Why add a revision when it is identical with the previous one?

Christoph · 20 January 2018 14:28

I noticed that the revision number increases every single time the backup runs, even when no changes are made whatsoever

Backup for **** at revision 30 completed
Files: 1960 total, 49,037M bytes; 0 new, 0 bytes
File chunks: 9971 total, 49,041M bytes; 0 new, 0 bytes, 0 bytes uploaded
Metadata chunks: 3 total, 1,222K bytes; 0 new, 0 bytes, 0 bytes uploaded
All chunks: 9974 total, 49,043M bytes; 0 new, 0 bytes, 0 bytes uploaded
Total running time: 00:00:03
Backup for **** at revision 31 completed
Files: 1960 total, 49,037M bytes; 0 new, 0 bytes
File chunks: 9971 total, 49,041M bytes; 0 new, 0 bytes, 0 bytes uploaded
Metadata chunks: 3 total, 1,222K bytes; 0 new, 0 bytes, 0 bytes uploaded
All chunks: 9974 total, 49,043M bytes; 0 new, 0 bytes, 0 bytes uploaded
Total running time: 00:00:04

and so on…

Is this intentional and if so, what’s the advantage as compared with increasing the revision number only when the new revision is from the previous one?

gchen · 21 January 2018 03:36

Because this is the most straightforward implementation, i.e., no extra logic to decide if the revision is the same as the latest one. I would argue that this makes sense in some cases, like if a different backup tag is specified, or to stick to a strict schedule of, say, one revision per day.

Christoph · 21 January 2018 09:16

My concern is just that if you have frequent (say: hourly) backups, it wont take long until you have revision numbers that are not easily readable to the human eye and which invite typing errors when you have to type them.

And the GUI restore dropdown listing all revisions becomes extremely long (and eventually also wide, forcing the user to re-adjust the with of the modal). Granted, the GUI mitigates the problem somewhat by including the time and date of the revision (as well as tags, I believe?).

iluke · 21 January 2018 18:56

Came here to ask the same I use Arq backup on osx that I plan to move away from, it only creates a new revision if anything changes.

Perhaps a new method we can use to check if anything has changed, then we can script it to upload or flag of sorts to allows for that behaviour?

In fairness I could probably get away with backing up once a day would prefer hourly, plus computer is put to sleep half of the day.

E.g. assuming I backup once an hour;

if I was working on a file throughout the day, hourly backup manages to catch 4 changes.

Next day I delete it and want to recover it, I’d probably have to go through each snapshot not knowing which snapshot the file changed in? Unless theres a easy way to figure that out now?

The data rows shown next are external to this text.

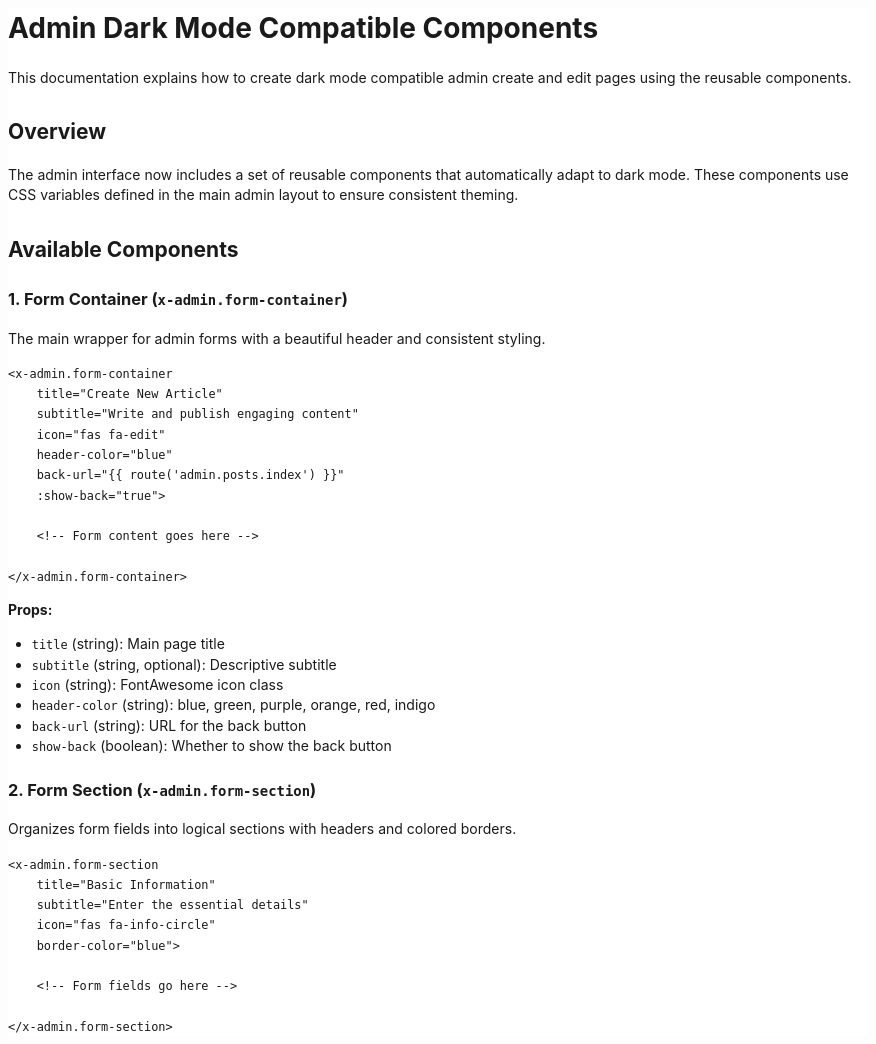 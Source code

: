 # Admin Dark Mode Compatible Components

This documentation explains how to create dark mode compatible admin create and edit pages using the reusable components.

## Overview

The admin interface now includes a set of reusable components that automatically adapt to dark mode. These components use CSS variables defined in the main admin layout to ensure consistent theming.

## Available Components

### 1. Form Container (`x-admin.form-container`)

The main wrapper for admin forms with a beautiful header and consistent styling.

```blade
<x-admin.form-container 
    title="Create New Article" 
    subtitle="Write and publish engaging content"
    icon="fas fa-edit"
    header-color="blue"
    back-url="{{ route('admin.posts.index') }}"
    :show-back="true">
    
    <!-- Form content goes here -->
    
</x-admin.form-container>
```

**Props:**
- `title` (string): Main page title
- `subtitle` (string, optional): Descriptive subtitle
- `icon` (string): FontAwesome icon class
- `header-color` (string): blue, green, purple, orange, red, indigo
- `back-url` (string): URL for the back button
- `show-back` (boolean): Whether to show the back button

### 2. Form Section (`x-admin.form-section`)

Organizes form fields into logical sections with headers and colored borders.

```blade
<x-admin.form-section 
    title="Basic Information" 
    subtitle="Enter the essential details"
    icon="fas fa-info-circle"
    border-color="blue">
    
    <!-- Form fields go here -->
    
</x-admin.form-section>
```
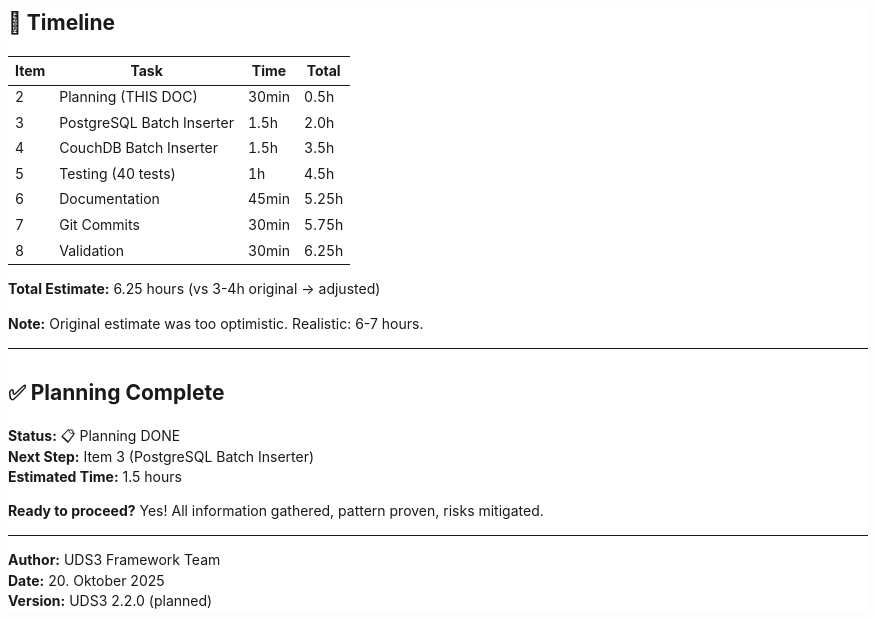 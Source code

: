 ## 📅 Timeline

| Item | Task | Time | Total |
|------|------|------|-------|
| 2 | Planning (THIS DOC) | 30min | 0.5h |
| 3 | PostgreSQL Batch Inserter | 1.5h | 2.0h |
| 4 | CouchDB Batch Inserter | 1.5h | 3.5h |
| 5 | Testing (40 tests) | 1h | 4.5h |
| 6 | Documentation | 45min | 5.25h |
| 7 | Git Commits | 30min | 5.75h |
| 8 | Validation | 30min | 6.25h |

**Total Estimate:** 6.25 hours (vs 3-4h original → adjusted)

**Note:** Original estimate was too optimistic. Realistic: 6-7 hours.

---

## ✅ Planning Complete

**Status:** 📋 Planning DONE  
**Next Step:** Item 3 (PostgreSQL Batch Inserter)  
**Estimated Time:** 1.5 hours  

**Ready to proceed?** Yes! All information gathered, pattern proven, risks mitigated.

---

**Author:** UDS3 Framework Team  
**Date:** 20. Oktober 2025  
**Version:** UDS3 2.2.0 (planned)
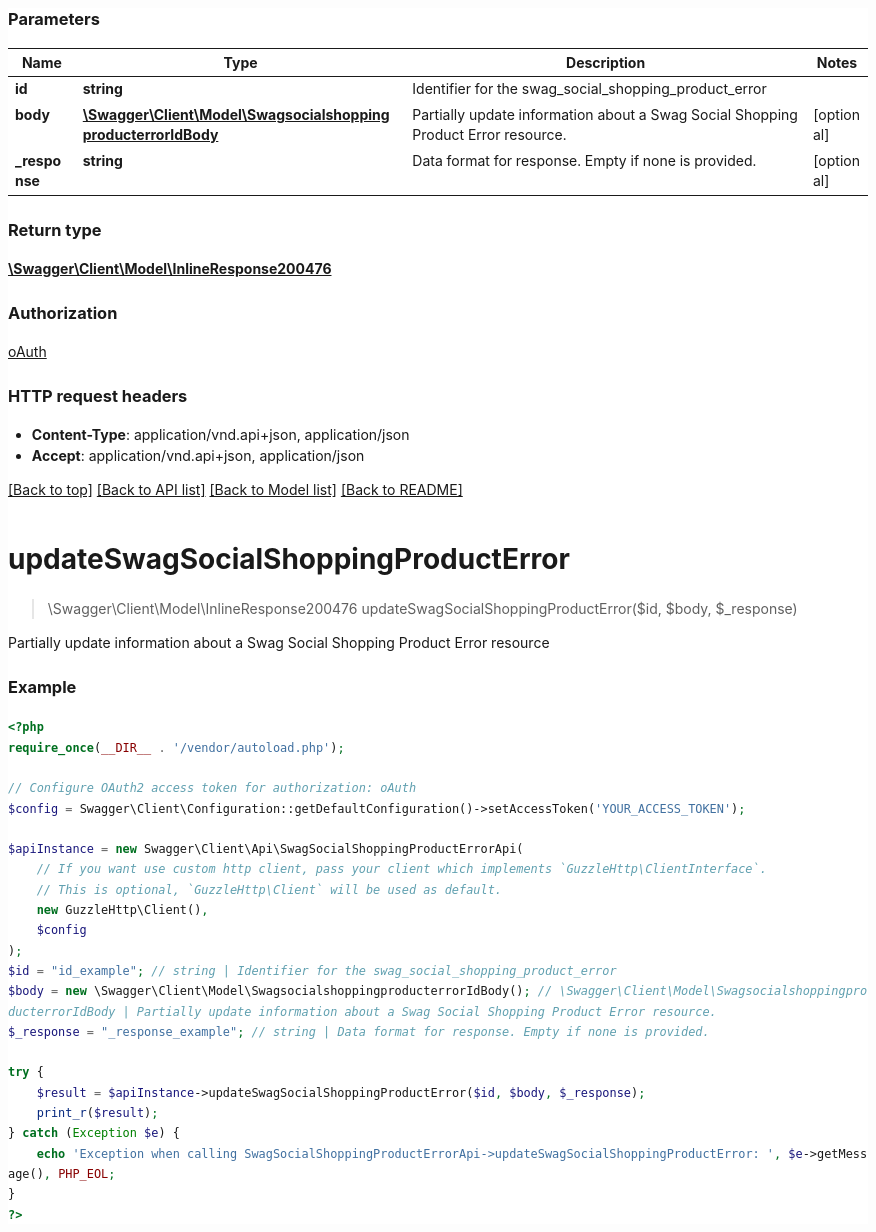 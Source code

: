 ### Parameters

Name | Type | Description  | Notes
------------- | ------------- | ------------- | -------------
 **id** | **string**| Identifier for the swag_social_shopping_product_error |
 **body** | [**\Swagger\Client\Model\SwagsocialshoppingproducterrorIdBody**](../Model/SwagsocialshoppingproducterrorIdBody.md)| Partially update information about a Swag Social Shopping Product Error resource. | [optional]
 **_response** | **string**| Data format for response. Empty if none is provided. | [optional]

### Return type

[**\Swagger\Client\Model\InlineResponse200476**](../Model/InlineResponse200476.md)

### Authorization

[oAuth](../../README.md#oAuth)

### HTTP request headers

 - **Content-Type**: application/vnd.api+json, application/json
 - **Accept**: application/vnd.api+json, application/json

[[Back to top]](#) [[Back to API list]](../../README.md#documentation-for-api-endpoints) [[Back to Model list]](../../README.md#documentation-for-models) [[Back to README]](../../README.md)

# **updateSwagSocialShoppingProductError**
> \Swagger\Client\Model\InlineResponse200476 updateSwagSocialShoppingProductError($id, $body, $_response)

Partially update information about a Swag Social Shopping Product Error resource

### Example
```php
<?php
require_once(__DIR__ . '/vendor/autoload.php');

// Configure OAuth2 access token for authorization: oAuth
$config = Swagger\Client\Configuration::getDefaultConfiguration()->setAccessToken('YOUR_ACCESS_TOKEN');

$apiInstance = new Swagger\Client\Api\SwagSocialShoppingProductErrorApi(
    // If you want use custom http client, pass your client which implements `GuzzleHttp\ClientInterface`.
    // This is optional, `GuzzleHttp\Client` will be used as default.
    new GuzzleHttp\Client(),
    $config
);
$id = "id_example"; // string | Identifier for the swag_social_shopping_product_error
$body = new \Swagger\Client\Model\SwagsocialshoppingproducterrorIdBody(); // \Swagger\Client\Model\SwagsocialshoppingproducterrorIdBody | Partially update information about a Swag Social Shopping Product Error resource.
$_response = "_response_example"; // string | Data format for response. Empty if none is provided.

try {
    $result = $apiInstance->updateSwagSocialShoppingProductError($id, $body, $_response);
    print_r($result);
} catch (Exception $e) {
    echo 'Exception when calling SwagSocialShoppingProductErrorApi->updateSwagSocialShoppingProductError: ', $e->getMessage(), PHP_EOL;
}
?>
```
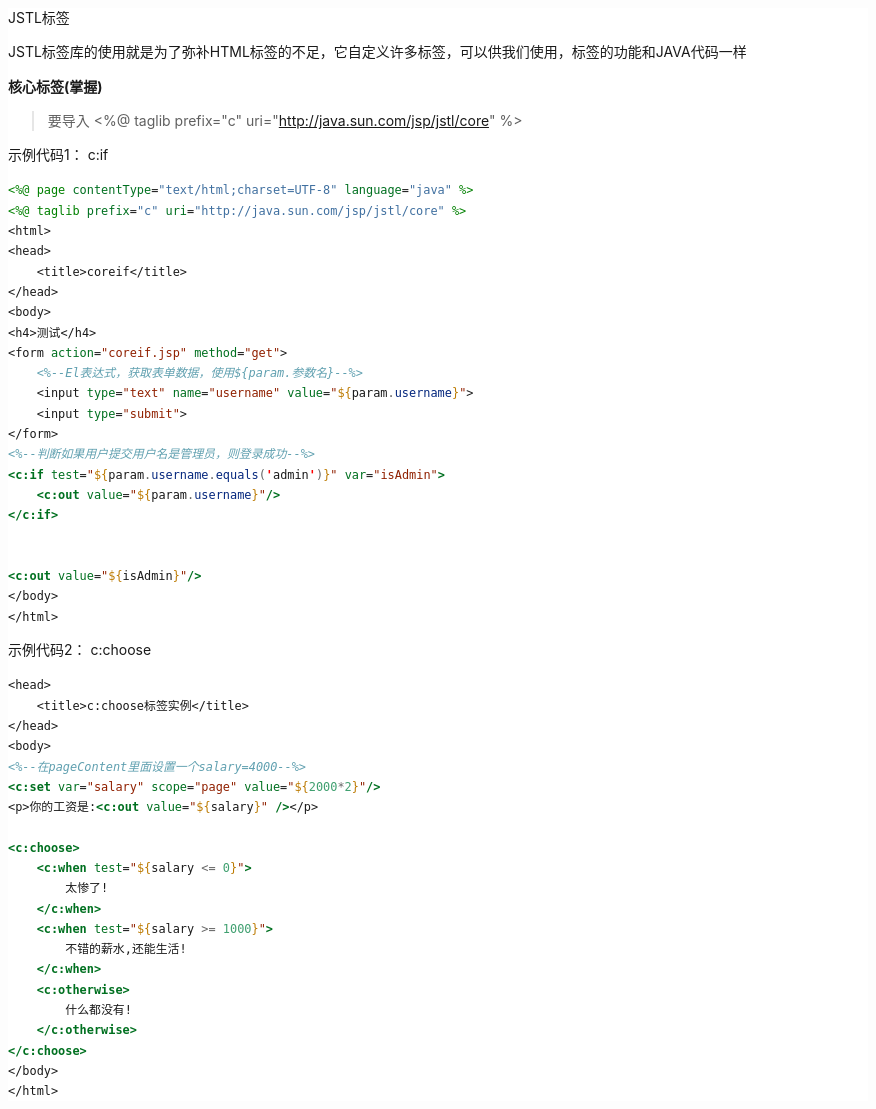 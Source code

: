 JSTL标签



JSTL标签库的使用就是为了弥补HTML标签的不足，它自定义许多标签，可以供我们使用，标签的功能和JAVA代码一样

**核心标签(掌握)**

> 要导入  <%@ taglib prefix="c" uri="http://java.sun.com/jsp/jstl/core" %>



示例代码1： c:if 

```jsp
<%@ page contentType="text/html;charset=UTF-8" language="java" %>
<%@ taglib prefix="c" uri="http://java.sun.com/jsp/jstl/core" %>
<html>
<head>
    <title>coreif</title>
</head>
<body>
<h4>测试</h4>
<form action="coreif.jsp" method="get">
    <%--El表达式，获取表单数据，使用${param.参数名}--%>
    <input type="text" name="username" value="${param.username}">
    <input type="submit">
</form>
<%--判断如果用户提交用户名是管理员，则登录成功--%>
<c:if test="${param.username.equals('admin')}" var="isAdmin">
    <c:out value="${param.username}"/>
</c:if>


<c:out value="${isAdmin}"/>
</body>
</html>
```

示例代码2： c:choose 

```jsp
<head>
    <title>c:choose标签实例</title>
</head>
<body>
<%--在pageContent里面设置一个salary=4000--%>
<c:set var="salary" scope="page" value="${2000*2}"/>
<p>你的工资是:<c:out value="${salary}" /></p>

<c:choose>
    <c:when test="${salary <= 0}">
        太惨了!
    </c:when>
    <c:when test="${salary >= 1000}">
        不错的薪水,还能生活!
    </c:when>
    <c:otherwise>
        什么都没有!
    </c:otherwise>
</c:choose>
</body>
</html>
```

Maybe keep the revisions but have a flag to show only revisions with changes?

Another question; can Duplicacy prevent computer sleep while backing up?

(edited post)

gchen · 22 January 2018 03:08

The history command can tell you how a file changes over time/revisions:

duplicacy history -r 10-100 relative/path/to/file

iluke · 22 January 2018 12:49

@gchen thanks I had spotted that just not as friendly.

Think I might just script it with find . -mtime -1 or similar to only backup if anything has changed.

Nelvin · 23 January 2018 07:40

If a new revision is only created if something changed and you have a repository with very static data, there would be a chance you reach the point where you prune the snapshots and then your backup will miss all the unchanged files until you run another backup. Sure chances are small you’ll need the backup in exactly this timeframe but if it happens you’ll have a very bad day.

@iluke the way Duplicacy works now, the file is included in each of your revisions, so you can restore from the latest one. You’re absolutely fine running a backup every hour and if you don’t need to keep all these revisions for a long time, just prune regularly.

iluke · 23 January 2018 11:24

@Nelvin good point hourly should be fine, thanks

gchen · 24 January 2018 00:52

@Nelvin this is a solid reason for creating a new revision when there is no change.

eoj · 4 July 2019 11:50

This makes sense but at the same time its not really a revision if no changes where made to the file. So for example if I setup a daily backup 30 days later its going to show 30 revisions? If this is the case say on day 20 a file was changed, how would I know which revision is different from the rest?

Droolio · 4 July 2019 12:16

(BTW, this thread is nearly 1.5 years old, just so you know )

saspus · 5 July 2019 04:17

Why? It is a revision. Number of changes -zero. Just date of the backup.

Think of it as “snapshot at time” because this is what it is — how your data looked like at the time of backup. If data looks same - well, then that’s what it is. This creates predictable and consistent structure of revisions and works safely with pruning and does not require extra code and is straightforward to understand.